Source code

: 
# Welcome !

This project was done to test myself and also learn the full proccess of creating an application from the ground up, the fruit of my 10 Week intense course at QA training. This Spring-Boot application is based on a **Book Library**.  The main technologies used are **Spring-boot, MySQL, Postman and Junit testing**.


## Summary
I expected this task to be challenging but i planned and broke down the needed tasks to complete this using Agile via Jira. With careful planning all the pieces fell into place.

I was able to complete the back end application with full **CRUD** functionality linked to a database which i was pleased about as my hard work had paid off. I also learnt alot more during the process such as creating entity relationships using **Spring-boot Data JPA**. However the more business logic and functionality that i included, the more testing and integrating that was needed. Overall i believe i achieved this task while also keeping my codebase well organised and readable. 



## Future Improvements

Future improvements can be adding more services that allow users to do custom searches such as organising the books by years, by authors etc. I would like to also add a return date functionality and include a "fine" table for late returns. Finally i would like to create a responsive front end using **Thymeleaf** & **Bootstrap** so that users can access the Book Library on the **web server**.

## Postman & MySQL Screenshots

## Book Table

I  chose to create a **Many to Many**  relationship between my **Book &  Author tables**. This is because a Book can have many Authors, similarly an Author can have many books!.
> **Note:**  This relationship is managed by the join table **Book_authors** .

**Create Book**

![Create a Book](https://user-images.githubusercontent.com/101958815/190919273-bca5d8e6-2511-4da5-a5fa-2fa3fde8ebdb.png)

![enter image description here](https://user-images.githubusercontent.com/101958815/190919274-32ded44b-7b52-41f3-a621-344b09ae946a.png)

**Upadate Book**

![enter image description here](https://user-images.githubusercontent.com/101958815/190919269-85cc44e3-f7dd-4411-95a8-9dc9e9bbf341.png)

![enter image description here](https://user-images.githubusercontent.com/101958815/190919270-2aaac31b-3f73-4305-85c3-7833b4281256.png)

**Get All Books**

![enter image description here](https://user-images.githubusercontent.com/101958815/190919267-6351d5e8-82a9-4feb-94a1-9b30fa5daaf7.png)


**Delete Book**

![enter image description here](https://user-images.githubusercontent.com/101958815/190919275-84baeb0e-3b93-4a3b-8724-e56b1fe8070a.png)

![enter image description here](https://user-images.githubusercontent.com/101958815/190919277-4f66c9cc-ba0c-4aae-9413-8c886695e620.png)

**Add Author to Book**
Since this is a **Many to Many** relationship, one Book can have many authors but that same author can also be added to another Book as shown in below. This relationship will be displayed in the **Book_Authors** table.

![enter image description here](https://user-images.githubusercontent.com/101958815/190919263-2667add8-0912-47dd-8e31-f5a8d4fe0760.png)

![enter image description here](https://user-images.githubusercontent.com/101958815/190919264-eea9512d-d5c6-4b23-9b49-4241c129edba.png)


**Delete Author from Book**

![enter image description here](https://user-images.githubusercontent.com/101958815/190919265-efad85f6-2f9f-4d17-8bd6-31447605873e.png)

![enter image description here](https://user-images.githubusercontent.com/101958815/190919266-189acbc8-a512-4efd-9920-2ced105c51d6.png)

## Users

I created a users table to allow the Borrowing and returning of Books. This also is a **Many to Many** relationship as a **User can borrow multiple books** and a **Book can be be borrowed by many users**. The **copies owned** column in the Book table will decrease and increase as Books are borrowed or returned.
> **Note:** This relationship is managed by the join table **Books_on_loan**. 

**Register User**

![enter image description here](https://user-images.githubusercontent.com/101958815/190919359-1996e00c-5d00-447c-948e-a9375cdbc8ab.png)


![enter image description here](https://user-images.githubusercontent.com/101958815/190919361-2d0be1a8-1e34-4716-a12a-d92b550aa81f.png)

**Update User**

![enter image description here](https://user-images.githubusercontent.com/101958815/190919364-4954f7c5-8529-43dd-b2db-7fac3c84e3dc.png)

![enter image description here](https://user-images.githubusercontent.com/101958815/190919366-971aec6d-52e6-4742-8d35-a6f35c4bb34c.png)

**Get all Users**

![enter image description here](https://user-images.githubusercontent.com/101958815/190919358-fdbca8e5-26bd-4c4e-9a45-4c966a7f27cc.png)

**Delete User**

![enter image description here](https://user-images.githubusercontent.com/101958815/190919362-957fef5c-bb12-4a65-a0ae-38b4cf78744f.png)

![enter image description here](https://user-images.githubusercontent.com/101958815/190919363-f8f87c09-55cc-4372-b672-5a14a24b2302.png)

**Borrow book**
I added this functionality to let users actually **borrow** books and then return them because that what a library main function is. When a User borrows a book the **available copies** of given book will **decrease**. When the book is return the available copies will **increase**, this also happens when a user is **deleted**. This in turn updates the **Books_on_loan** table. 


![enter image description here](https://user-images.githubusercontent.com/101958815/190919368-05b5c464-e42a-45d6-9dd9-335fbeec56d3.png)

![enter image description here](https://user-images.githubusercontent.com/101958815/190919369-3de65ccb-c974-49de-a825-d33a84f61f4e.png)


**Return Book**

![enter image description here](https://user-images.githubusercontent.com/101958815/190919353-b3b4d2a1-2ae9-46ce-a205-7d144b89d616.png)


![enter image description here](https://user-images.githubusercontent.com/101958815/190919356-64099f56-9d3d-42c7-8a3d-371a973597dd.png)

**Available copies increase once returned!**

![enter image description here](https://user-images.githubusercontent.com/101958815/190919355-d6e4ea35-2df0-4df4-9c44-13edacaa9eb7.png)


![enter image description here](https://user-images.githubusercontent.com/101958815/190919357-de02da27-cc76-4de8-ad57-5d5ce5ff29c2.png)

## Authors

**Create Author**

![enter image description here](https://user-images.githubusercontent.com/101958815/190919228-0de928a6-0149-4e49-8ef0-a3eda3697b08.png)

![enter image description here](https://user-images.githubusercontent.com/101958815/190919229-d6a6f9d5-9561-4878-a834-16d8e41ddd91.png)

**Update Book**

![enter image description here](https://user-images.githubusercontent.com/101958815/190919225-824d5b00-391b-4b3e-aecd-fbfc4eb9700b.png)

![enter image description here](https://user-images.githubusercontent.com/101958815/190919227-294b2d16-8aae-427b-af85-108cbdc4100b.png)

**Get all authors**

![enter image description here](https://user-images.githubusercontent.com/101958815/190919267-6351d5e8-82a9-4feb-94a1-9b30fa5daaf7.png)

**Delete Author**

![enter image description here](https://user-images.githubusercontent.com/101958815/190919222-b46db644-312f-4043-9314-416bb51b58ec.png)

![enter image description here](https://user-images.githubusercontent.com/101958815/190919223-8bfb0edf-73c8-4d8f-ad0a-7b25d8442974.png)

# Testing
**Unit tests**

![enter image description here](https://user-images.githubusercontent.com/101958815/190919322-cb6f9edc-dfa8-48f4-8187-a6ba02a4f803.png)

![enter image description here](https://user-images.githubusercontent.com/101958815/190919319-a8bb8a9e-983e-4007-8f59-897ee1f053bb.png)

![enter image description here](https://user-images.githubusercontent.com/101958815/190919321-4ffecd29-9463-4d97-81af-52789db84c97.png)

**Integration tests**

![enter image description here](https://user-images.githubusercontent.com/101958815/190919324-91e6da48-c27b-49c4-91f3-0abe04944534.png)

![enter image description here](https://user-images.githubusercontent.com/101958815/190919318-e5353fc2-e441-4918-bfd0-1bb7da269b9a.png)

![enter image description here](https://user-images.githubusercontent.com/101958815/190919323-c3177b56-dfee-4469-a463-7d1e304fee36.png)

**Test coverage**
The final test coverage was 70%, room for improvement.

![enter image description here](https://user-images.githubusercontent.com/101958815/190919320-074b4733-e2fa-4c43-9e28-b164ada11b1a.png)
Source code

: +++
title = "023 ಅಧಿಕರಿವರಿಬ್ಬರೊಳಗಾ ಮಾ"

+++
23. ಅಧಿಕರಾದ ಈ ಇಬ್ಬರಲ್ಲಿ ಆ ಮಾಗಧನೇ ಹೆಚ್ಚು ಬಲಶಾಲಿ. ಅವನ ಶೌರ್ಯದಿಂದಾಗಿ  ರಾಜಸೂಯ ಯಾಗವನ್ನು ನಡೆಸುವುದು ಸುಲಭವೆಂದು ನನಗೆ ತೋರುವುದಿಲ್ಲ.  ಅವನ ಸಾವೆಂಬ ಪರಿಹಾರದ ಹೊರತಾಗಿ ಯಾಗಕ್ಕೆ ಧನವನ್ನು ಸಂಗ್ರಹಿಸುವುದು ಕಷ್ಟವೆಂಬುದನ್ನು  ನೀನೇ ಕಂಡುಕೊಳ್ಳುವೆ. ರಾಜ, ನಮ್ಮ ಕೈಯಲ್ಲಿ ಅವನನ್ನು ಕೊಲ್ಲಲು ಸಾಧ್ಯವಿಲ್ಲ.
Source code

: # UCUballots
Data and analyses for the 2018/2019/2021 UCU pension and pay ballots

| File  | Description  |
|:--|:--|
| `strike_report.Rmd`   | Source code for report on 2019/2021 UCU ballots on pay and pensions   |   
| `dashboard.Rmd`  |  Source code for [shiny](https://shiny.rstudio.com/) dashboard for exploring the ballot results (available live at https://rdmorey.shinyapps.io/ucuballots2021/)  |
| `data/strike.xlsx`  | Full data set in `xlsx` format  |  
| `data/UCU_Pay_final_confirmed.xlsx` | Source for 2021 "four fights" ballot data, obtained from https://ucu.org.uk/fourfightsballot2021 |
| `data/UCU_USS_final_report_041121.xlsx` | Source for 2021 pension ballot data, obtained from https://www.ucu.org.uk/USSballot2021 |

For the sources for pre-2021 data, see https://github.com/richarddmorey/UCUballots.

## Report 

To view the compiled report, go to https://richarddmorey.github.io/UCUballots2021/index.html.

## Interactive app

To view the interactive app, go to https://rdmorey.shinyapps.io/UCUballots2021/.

■ ■ ■

Write out the listing exactly from its first line to the line containing "I expected this". Both of those lines belong in the answer.

Source code

: 
# Welcome !

This project was done to test myself and also learn the full proccess of creating an application from the ground up, the fruit of my 10 Week intense course at QA training. This Spring-Boot application is based on a **Book Library**.  The main technologies used are **Spring-boot, MySQL, Postman and Junit testing**.


## Summary
I expected this task to be challenging but i planned and broke down the needed tasks to complete this using Agile via Jira. With careful planning all the pieces fell into place.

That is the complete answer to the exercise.